### INPUT DATA
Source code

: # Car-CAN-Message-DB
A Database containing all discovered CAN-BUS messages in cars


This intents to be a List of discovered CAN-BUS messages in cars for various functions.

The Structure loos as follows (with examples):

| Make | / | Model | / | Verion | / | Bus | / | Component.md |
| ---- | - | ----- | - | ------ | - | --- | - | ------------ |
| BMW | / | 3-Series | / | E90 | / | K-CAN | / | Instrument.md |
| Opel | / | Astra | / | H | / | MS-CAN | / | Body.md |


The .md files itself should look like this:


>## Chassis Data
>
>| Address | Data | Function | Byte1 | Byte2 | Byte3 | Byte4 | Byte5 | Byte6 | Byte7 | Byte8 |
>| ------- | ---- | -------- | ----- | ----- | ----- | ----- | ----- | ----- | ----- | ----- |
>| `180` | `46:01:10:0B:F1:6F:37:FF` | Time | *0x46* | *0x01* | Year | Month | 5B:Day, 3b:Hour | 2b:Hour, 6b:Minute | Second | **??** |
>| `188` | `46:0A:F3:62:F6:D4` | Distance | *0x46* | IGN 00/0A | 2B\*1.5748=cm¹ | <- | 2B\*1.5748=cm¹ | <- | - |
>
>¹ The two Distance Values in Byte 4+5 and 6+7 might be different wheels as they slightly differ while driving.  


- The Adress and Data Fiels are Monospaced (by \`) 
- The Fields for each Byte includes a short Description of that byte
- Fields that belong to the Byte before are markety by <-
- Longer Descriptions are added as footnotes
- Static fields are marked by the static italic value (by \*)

### THE PROBLEM
Copy exactly the stretch of data above from the line with "This intents to" through the line with "- The Adress", and omit all other lines.

### OUTPUT FOR THIS EXERCISE
This intents to be a List of discovered CAN-BUS messages in cars for various functions.

The Structure loos as follows (with examples):

| Make | / | Model | / | Verion | / | Bus | / | Component.md |
| ---- | - | ----- | - | ------ | - | --- | - | ------------ |
| BMW | / | 3-Series | / | E90 | / | K-CAN | / | Instrument.md |
| Opel | / | Astra | / | H | / | MS-CAN | / | Body.md |


The .md files itself should look like this:


>## Chassis Data
>
>| Address | Data | Function | Byte1 | Byte2 | Byte3 | Byte4 | Byte5 | Byte6 | Byte7 | Byte8 |
>| ------- | ---- | -------- | ----- | ----- | ----- | ----- | ----- | ----- | ----- | ----- |
>| `180` | `46:01:10:0B:F1:6F:37:FF` | Time | *0x46* | *0x01* | Year | Month | 5B:Day, 3b:Hour | 2b:Hour, 6b:Minute | Second | **??** |
>| `188` | `46:0A:F3:62:F6:D4` | Distance | *0x46* | IGN 00/0A | 2B\*1.5748=cm¹ | <- | 2B\*1.5748=cm¹ | <- | - |
>
>¹ The two Distance Values in Byte 4+5 and 6+7 might be different wheels as they slightly differ while driving.  


- The Adress and Data Fiels are Monospaced (by \`) 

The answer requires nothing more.